Cotton is a major cash crop cultivated in many parts of the globe, including Ghana. It is a soft, stable fibre shrub native to tropical and sub-tropical regions around the world, including the Americas, India and Africa.
In Africa, the export of raw cotton is occasioned by the absence of any significant domestic textile industry to add value to the cotton grown by the numerous smallholder farmers and the need to earn foreign exchange.
As a form of employment, farmers, mostly in the three northern regions, engage in the production of cotton to increase their incomes.
Large-scale cotton production by the then Cotton Development Board of the Ministry of Agriculture started in 1968, long after many countries in West Africa, such as Mali, Burkina Faso, Benin, Togo and Cote d'Ivoire had done so.
The successes achieved in these countries in terms of production continue to serve as benchmarks for Ghana. For instance, while Ghana only managed to produce 36,000 tonnes of seed cotton in 2006/7, Burkina Faso produced a colossal 700,000 tonnes.
The fortunes of the Ghana Cotton Company Limited (GCCL) have drastically declined over the years due to both internal and external factors, including little attention paid by successive governments to the sector, the absence of subsidies for cotton farmers, high interest rates on loans for agriculture, poor loan recovery from farmers, mismanagement and, above all, a bearish world market price for the commodity.

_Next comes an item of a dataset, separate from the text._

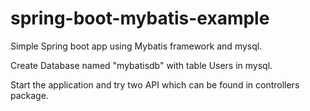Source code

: # spring-boot-mybatis-example

Simple Spring boot app using Mybatis framework and mysql.

Create Database named "mybatisdb" with table Users in mysql.

Start the application and try two API which can be found in controllers package.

The effect is that the once booming textile industry is now a pale shadow of itself. The few firms still in operation now must depend heavily on raw material imports. Cheap imported textile products price out those of local firms on the market.
The Daily Graphic, therefore, calls on the government to support the GCCL to deliver on its mandate.

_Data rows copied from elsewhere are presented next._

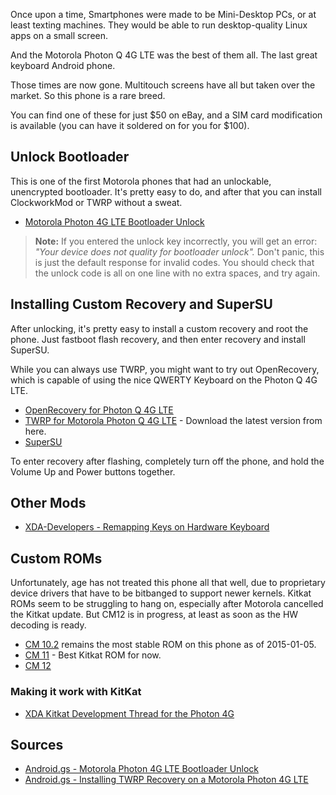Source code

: Once upon a time, Smartphones were made to be Mini-Desktop PCs, or at least texting machines. They would be able to run desktop-quality Linux apps on a small screen.

And the Motorola Photon Q 4G LTE was the best of them all. The last great keyboard Android phone.

Those times are now gone. Multitouch screens have all but taken over the market. So this phone is a rare breed.

You can find one of these for just $50 on eBay, and a SIM card modification is available (you can have it soldered on for you for $100).

## Unlock Bootloader

This is one of the first Motorola phones that had an unlockable, unencrypted bootloader. It's pretty easy to do, and after that you can install ClockworkMod or TWRP without a sweat.

* [Motorola Photon 4G LTE Bootloader Unlock](https://motorola-global-portal.custhelp.com/app/standalone/bootloader/unlock-your-device-a)

> **Note:** If you entered the unlock key incorrectly, you will get an error: _"Your device does not quality for bootloader unlock"._ Don't panic, this is just the default response for invalid codes. You should check that the unlock code is all on one line with no extra spaces, and try again.

## Installing Custom Recovery and SuperSU

After unlocking, it's pretty easy to install a custom recovery and root the phone. Just fastboot flash recovery, and then enter recovery and install SuperSU.

While you can always use TWRP, you might want to try out OpenRecovery, which is capable of using the nice QWERTY Keyboard on the Photon Q 4G LTE.

* [OpenRecovery for Photon Q 4G LTE](http://forum.xda-developers.com/showthread.php?t=2211579)
* [TWRP for Motorola Photon Q 4G LTE](https://goo.im/devs/OpenRecovery/asanti/) - Download the latest version from here.
* [SuperSU](http://download.chainfire.eu/695/SuperSU/UPDATE-SuperSU-v2.45.zip)

To enter recovery after flashing, completely turn off the phone, and hold the Volume Up and Power buttons together.

## Other Mods

* [XDA-Developers - Remapping Keys on Hardware Keyboard](http://forum.xda-developers.com/photon-q-4g-lte/general/remapping-keys-hardware-keyboard-t2940957)

## Custom ROMs

Unfortunately, age has not treated this phone all that well, due to proprietary device drivers that have to be bitbanged to support newer kernels. Kitkat ROMs seem to be struggling to hang on, especially after Motorola cancelled the Kitkat update. But CM12 is in progress, at least as soon as the HW decoding is ready.

* [CM 10.2](http://forum.xda-developers.com/showthread.php?t=2386684) remains the most stable ROM on this phone as of 2015-01-05.
* [CM 11](http://forum.xda-developers.com/photon-q-4g-lte/orig-development/cyanogenmod-11-0-photon-q-t2838299) - Best Kitkat ROM for now.
* [CM 12](http://forum.xda-developers.com/showpost.php?p=58312639&postcount=112)

### Making it work with KitKat

* [XDA Kitkat Development Thread for the Photon 4G](http://forum.xda-developers.com/showthread.php?p=53344956#post53344956)

## Sources

* [Android.gs - Motorola Photon 4G LTE Bootloader Unlock]()
* [Android.gs - Installing TWRP Recovery on a Motorola Photon 4G LTE](http://www.android.gs/install-twrp-recovery-motorola-photon-q-4g-lte-xt897/)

We share in the concerns expressed by cotton farmers over the neglect of the sector by the Ministry of Food and Agriculture during the National Farmers Day.
This is because no mention was made at all about the contribution of cotton farmers to the economic development of the country, much less a category award in the awards scheme to recognise the contribution of cotton farmers.

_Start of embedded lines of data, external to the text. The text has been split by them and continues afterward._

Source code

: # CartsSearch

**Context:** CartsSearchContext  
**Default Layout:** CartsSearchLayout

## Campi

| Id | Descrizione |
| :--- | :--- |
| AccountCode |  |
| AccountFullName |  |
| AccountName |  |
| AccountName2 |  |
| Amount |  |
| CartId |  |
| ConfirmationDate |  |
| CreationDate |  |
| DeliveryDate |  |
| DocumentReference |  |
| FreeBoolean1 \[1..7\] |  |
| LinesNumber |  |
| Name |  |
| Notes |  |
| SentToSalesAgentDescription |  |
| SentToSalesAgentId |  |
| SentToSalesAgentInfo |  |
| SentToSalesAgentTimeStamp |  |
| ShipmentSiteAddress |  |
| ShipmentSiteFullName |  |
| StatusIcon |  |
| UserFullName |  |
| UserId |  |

We are also unhappy with the seeming neglect of the sector and call on the authorities to pay special attention to the sector in subsequent awards if this was an oversight.
As things stand now, the GCCL is not able to attract more outgrowers to feed it, while inadequate support to farmers, coupled with untimely delivery, negatively affects yields.
To support the cultivation of cotton in the country, we suggest the formation of cotton producer groups, the development of animal traction, pre-financing of farmers and subsidies on agricultural inputs to reduce cost of production.
As a long-term strategy, it is prudent to work towards the establishment of an autonomous sustainable revolving fund that will support the activities of cotton farmers.
The government will not only alleviate poverty and reduce unemployment if it revamps the cotton sub-sector; its decision and action will also be a right direction to diversify the economy.